### Data for this task
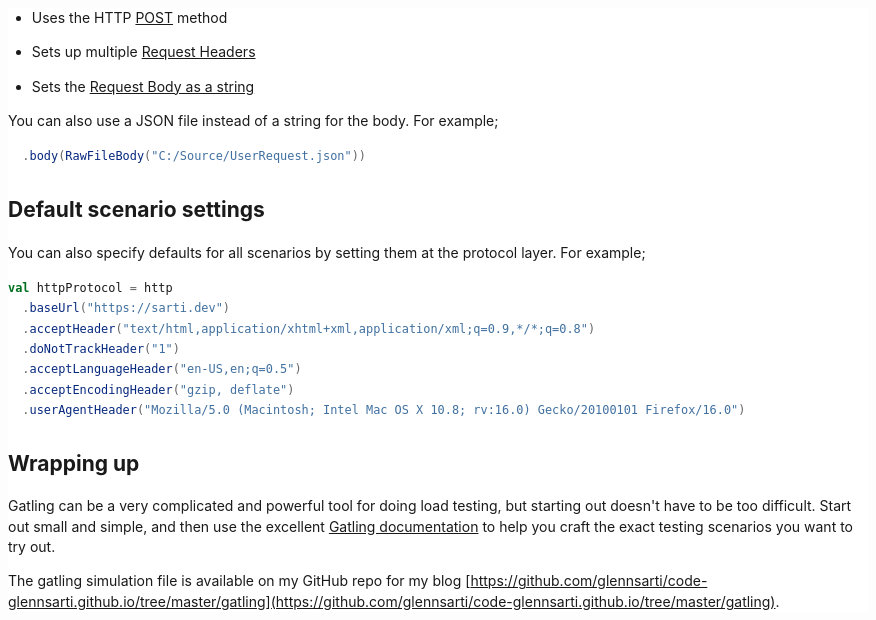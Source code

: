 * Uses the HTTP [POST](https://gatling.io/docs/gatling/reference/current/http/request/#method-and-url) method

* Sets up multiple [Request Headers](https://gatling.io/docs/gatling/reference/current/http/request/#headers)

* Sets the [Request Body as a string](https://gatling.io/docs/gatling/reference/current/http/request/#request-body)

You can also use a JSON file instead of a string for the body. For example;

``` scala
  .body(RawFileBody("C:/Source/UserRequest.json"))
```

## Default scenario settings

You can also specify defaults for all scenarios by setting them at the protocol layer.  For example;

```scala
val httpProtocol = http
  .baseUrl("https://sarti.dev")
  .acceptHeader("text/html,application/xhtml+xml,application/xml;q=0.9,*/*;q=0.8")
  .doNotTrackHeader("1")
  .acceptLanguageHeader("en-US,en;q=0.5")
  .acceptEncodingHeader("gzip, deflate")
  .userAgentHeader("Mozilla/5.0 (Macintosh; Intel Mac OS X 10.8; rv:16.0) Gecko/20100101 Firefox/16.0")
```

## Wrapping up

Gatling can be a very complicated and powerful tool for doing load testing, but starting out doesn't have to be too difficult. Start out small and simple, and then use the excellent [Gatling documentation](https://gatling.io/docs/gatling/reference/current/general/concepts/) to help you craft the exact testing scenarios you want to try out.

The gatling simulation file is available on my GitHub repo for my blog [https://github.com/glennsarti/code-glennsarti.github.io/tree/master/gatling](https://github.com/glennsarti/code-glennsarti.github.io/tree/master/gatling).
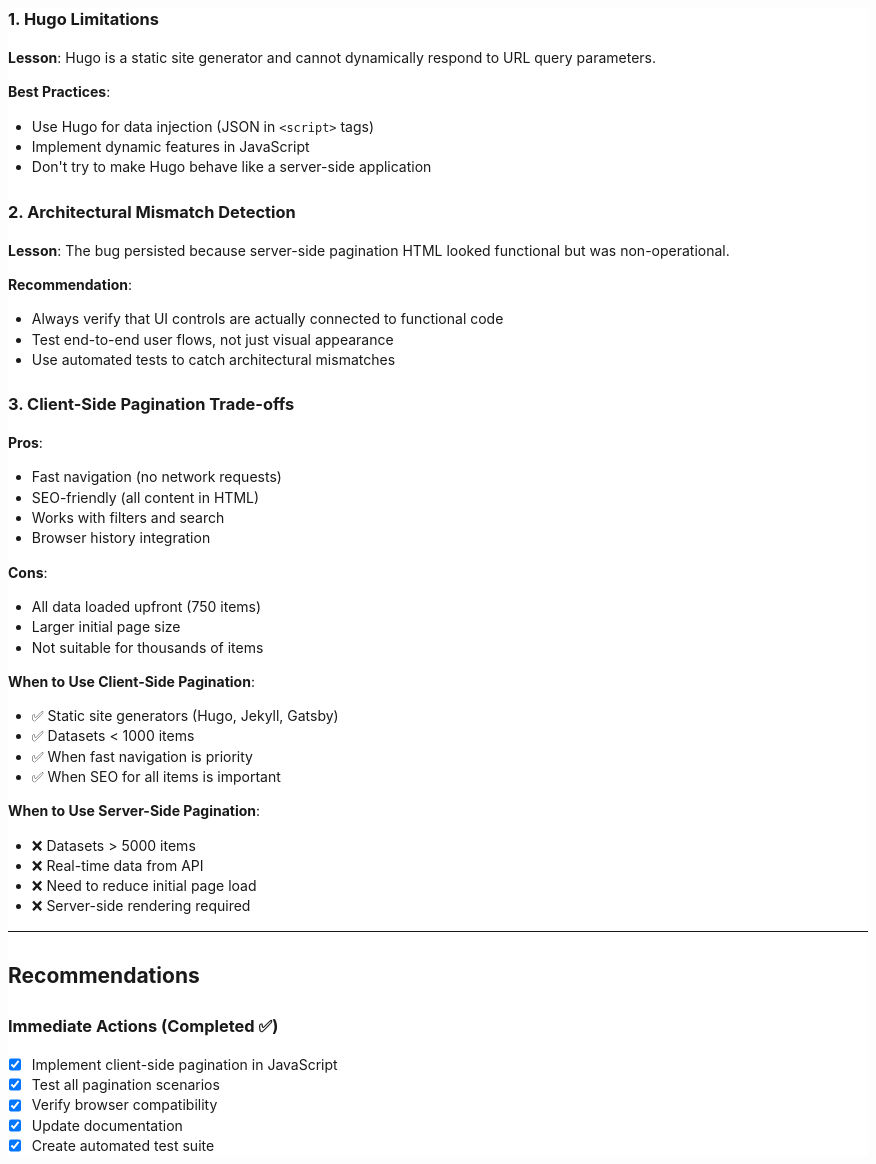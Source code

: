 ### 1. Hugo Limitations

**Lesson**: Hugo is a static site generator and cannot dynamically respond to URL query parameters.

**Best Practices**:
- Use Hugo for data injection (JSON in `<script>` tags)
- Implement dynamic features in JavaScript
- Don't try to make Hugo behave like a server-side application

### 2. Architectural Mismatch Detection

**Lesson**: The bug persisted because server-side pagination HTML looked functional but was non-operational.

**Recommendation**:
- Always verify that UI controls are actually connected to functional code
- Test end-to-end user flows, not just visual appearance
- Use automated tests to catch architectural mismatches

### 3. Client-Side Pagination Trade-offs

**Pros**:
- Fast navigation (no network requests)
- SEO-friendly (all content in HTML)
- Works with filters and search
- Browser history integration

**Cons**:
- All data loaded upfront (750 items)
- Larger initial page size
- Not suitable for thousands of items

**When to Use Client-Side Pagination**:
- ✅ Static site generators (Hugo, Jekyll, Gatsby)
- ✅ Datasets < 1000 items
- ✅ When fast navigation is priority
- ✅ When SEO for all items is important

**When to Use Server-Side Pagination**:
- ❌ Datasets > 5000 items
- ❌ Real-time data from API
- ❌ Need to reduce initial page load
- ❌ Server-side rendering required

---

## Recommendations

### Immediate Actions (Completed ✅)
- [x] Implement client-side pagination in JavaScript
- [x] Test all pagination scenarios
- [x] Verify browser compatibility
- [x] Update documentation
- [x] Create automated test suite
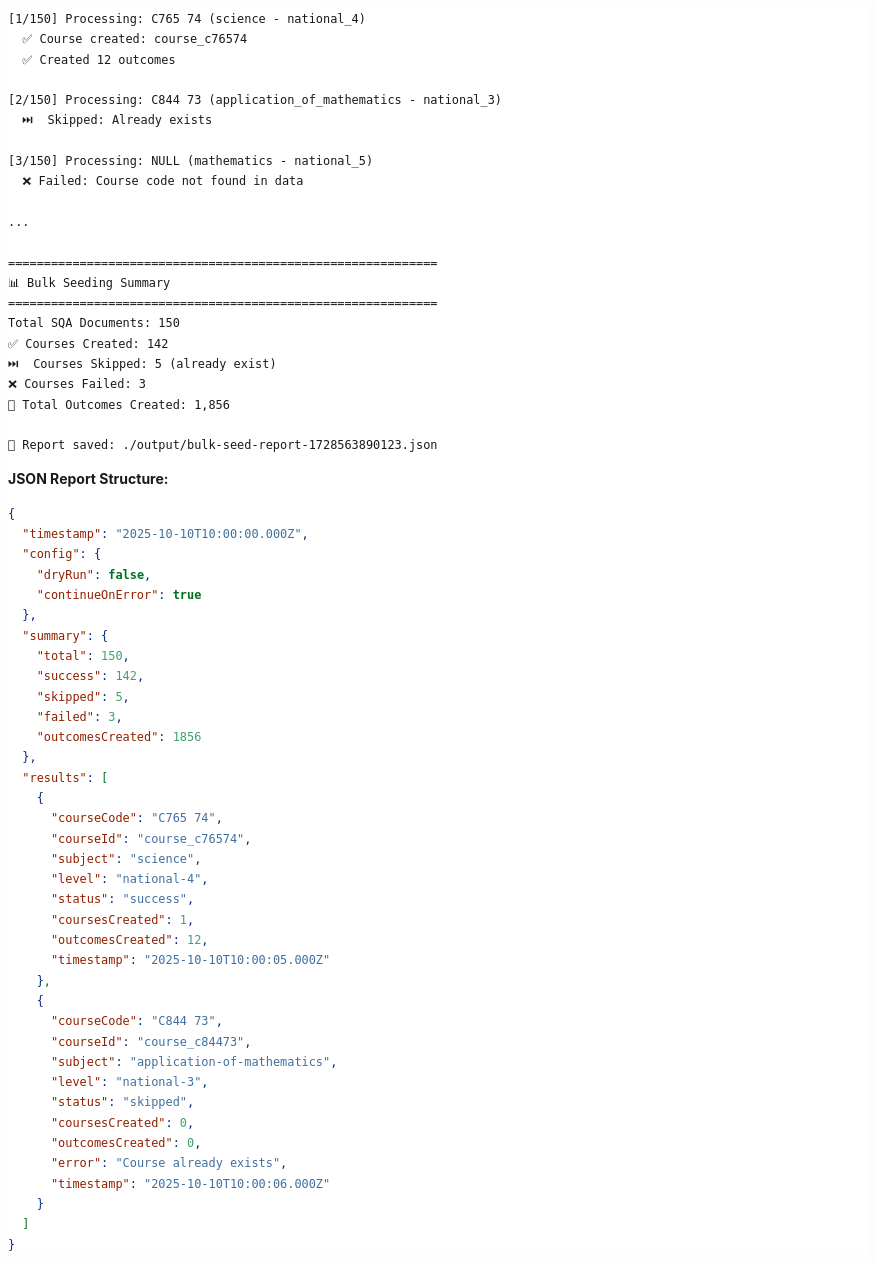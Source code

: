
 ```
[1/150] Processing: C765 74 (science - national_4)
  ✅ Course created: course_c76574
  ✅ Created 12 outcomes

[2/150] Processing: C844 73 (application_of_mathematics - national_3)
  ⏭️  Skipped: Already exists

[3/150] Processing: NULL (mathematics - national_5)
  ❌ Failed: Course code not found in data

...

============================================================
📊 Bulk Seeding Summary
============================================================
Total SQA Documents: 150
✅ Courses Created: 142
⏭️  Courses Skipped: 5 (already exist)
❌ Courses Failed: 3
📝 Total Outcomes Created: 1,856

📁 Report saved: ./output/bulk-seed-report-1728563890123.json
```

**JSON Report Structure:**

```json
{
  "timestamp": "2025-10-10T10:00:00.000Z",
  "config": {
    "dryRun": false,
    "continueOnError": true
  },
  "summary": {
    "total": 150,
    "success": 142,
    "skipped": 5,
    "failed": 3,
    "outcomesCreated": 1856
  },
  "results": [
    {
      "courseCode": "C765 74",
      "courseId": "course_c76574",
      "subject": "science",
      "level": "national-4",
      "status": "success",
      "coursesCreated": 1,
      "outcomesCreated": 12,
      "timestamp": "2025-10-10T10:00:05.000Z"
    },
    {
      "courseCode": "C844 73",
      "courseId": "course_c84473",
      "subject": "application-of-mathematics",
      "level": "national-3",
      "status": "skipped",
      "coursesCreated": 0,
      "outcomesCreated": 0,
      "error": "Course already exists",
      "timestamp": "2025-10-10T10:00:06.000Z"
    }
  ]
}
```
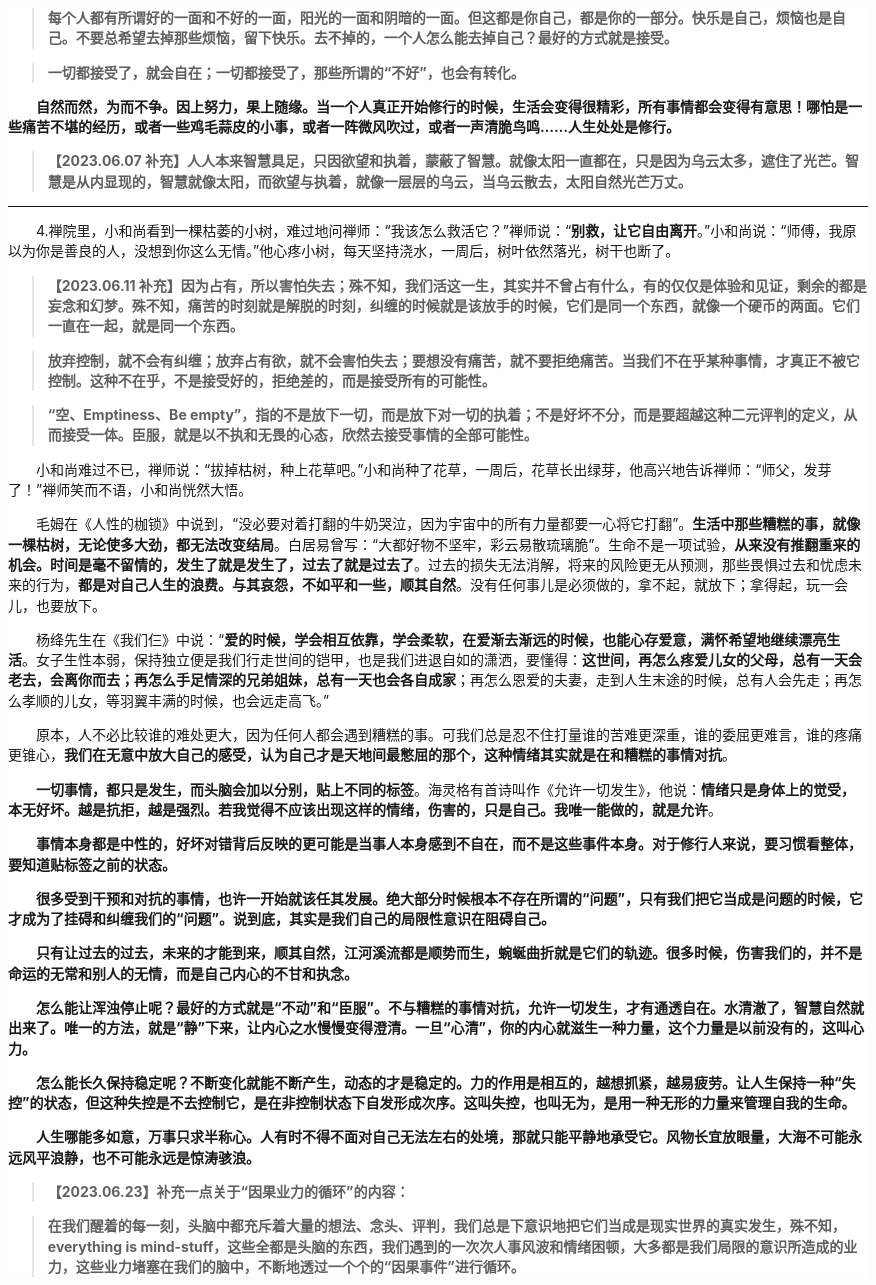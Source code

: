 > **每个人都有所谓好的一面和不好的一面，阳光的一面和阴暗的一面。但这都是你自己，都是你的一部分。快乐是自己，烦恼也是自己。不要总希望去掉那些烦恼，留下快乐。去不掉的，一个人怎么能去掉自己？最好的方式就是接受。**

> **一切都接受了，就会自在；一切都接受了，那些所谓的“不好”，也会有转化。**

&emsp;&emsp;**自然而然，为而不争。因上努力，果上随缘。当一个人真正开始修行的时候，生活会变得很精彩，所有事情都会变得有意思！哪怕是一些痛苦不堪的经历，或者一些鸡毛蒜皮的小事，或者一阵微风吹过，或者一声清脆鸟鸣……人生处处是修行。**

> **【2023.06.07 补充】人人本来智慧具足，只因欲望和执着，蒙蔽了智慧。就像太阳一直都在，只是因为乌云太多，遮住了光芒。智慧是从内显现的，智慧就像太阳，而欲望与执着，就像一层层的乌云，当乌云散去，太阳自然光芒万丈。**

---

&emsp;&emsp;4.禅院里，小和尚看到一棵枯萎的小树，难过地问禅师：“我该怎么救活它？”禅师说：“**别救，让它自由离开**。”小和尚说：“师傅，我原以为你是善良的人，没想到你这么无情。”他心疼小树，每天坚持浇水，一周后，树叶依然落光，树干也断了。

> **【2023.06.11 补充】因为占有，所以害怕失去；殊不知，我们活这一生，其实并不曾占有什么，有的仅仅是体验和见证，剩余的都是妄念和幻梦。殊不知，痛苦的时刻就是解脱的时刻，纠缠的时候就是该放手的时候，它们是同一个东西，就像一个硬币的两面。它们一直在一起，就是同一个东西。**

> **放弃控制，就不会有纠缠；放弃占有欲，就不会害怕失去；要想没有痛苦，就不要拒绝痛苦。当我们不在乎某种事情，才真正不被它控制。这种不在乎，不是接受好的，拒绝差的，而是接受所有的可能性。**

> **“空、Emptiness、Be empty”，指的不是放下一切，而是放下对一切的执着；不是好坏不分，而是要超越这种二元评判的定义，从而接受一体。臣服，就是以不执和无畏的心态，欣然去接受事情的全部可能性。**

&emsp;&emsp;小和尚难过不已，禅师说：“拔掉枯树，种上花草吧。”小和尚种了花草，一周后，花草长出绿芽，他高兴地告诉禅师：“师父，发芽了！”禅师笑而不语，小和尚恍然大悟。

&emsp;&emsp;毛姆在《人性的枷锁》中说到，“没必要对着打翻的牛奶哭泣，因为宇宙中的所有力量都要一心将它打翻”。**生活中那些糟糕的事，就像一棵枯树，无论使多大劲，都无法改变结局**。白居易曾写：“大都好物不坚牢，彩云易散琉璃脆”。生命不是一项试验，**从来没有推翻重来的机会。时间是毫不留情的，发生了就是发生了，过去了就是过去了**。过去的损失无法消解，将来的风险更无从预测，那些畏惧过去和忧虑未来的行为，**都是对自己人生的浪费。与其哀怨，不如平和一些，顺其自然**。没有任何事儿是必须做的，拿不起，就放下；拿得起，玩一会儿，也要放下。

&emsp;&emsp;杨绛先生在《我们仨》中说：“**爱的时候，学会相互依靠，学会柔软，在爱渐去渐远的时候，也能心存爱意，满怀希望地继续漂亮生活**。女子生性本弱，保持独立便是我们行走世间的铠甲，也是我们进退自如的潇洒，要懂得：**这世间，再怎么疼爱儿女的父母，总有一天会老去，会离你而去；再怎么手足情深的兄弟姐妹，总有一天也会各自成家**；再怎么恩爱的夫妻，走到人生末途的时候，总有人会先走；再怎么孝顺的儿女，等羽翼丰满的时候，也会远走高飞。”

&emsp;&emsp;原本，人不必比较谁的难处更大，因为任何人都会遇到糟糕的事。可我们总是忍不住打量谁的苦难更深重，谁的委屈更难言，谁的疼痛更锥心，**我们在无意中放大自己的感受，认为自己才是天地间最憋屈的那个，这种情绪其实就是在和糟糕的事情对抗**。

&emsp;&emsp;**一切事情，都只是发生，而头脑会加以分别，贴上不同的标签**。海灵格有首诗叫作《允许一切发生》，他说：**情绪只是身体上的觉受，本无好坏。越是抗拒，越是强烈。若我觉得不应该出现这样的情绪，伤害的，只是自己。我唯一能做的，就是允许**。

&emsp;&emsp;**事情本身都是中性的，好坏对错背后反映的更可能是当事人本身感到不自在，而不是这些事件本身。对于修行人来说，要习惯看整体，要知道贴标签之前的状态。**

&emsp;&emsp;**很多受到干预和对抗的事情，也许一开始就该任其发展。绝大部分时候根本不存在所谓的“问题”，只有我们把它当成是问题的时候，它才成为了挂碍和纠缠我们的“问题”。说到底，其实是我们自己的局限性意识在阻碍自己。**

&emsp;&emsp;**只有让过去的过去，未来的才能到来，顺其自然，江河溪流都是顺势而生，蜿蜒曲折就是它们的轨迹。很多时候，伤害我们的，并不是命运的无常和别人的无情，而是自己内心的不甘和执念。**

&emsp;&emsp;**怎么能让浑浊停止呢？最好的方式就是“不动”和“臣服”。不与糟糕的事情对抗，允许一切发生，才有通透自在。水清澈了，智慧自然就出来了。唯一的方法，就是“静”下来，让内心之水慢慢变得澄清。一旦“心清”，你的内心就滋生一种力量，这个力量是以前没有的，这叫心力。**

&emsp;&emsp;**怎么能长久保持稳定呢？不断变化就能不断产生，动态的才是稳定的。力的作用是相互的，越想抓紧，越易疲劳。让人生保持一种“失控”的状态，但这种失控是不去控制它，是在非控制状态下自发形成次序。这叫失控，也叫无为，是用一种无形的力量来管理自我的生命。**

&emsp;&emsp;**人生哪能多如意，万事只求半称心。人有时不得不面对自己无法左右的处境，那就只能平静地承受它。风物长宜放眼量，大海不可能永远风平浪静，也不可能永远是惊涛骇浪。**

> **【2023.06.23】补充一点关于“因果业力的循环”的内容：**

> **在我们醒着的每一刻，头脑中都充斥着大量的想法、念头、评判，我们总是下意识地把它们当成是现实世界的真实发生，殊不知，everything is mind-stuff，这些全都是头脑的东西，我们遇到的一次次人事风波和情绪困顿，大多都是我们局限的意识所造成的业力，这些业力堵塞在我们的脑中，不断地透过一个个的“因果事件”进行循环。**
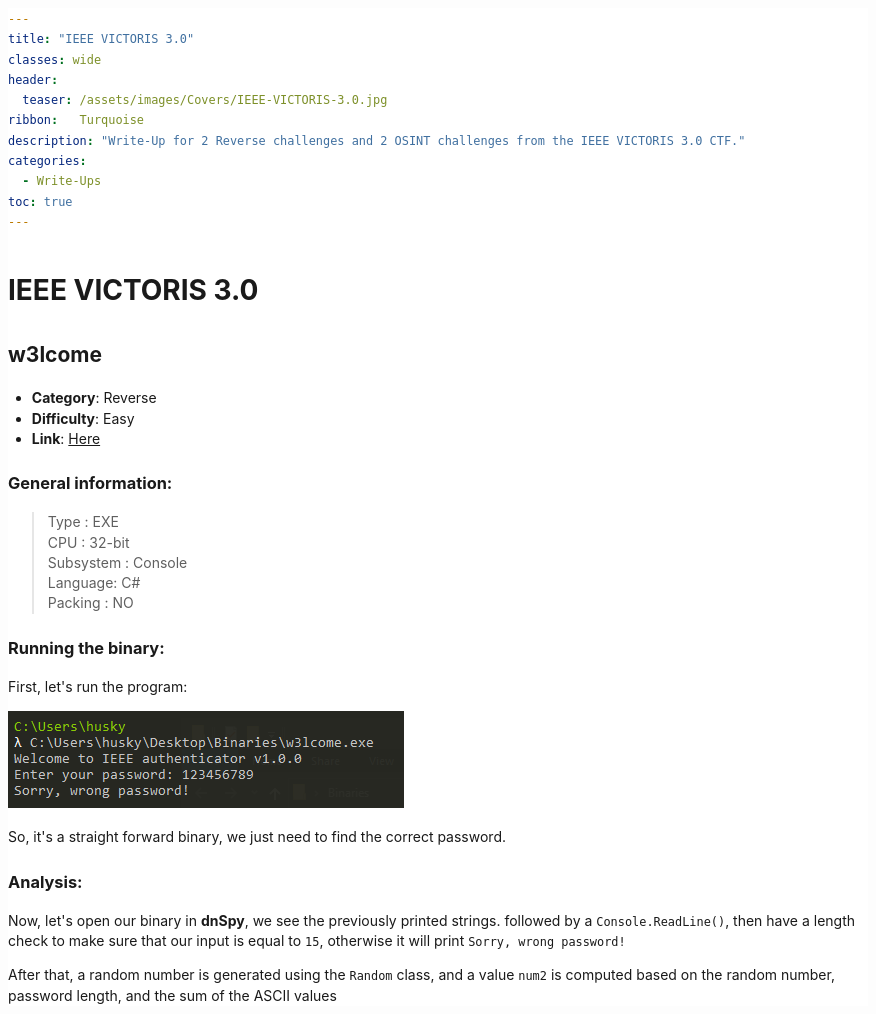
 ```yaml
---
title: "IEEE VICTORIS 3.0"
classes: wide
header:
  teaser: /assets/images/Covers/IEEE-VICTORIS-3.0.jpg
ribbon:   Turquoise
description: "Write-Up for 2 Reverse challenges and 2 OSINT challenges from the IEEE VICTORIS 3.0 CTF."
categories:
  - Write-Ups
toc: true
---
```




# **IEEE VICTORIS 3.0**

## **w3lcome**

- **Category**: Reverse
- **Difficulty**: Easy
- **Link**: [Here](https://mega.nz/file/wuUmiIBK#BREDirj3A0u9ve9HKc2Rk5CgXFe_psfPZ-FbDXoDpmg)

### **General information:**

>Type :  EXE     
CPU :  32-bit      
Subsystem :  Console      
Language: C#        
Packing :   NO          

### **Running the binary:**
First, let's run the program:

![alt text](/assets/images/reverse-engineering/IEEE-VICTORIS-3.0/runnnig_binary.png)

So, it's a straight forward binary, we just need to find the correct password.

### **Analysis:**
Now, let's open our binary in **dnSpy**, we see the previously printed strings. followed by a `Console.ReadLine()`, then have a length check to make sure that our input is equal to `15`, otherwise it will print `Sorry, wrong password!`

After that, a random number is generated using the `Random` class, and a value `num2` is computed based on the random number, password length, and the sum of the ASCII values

### The problem
Out of the entries above, write out only the lines between the line holding "### 2. Architectural Mismatch Detection" and the line holding "to Use Client-Side", inclusive, each exactly as given.

### Exercise response
### 2. Architectural Mismatch Detection

**Lesson**: The bug persisted because server-side pagination HTML looked functional but was non-operational.

**Recommendation**:
- Always verify that UI controls are actually connected to functional code
- Test end-to-end user flows, not just visual appearance
- Use automated tests to catch architectural mismatches

### 3. Client-Side Pagination Trade-offs

**Pros**:
- Fast navigation (no network requests)
- SEO-friendly (all content in HTML)
- Works with filters and search
- Browser history integration

**Cons**:
- All data loaded upfront (750 items)
- Larger initial page size
- Not suitable for thousands of items

**When to Use Client-Side Pagination**:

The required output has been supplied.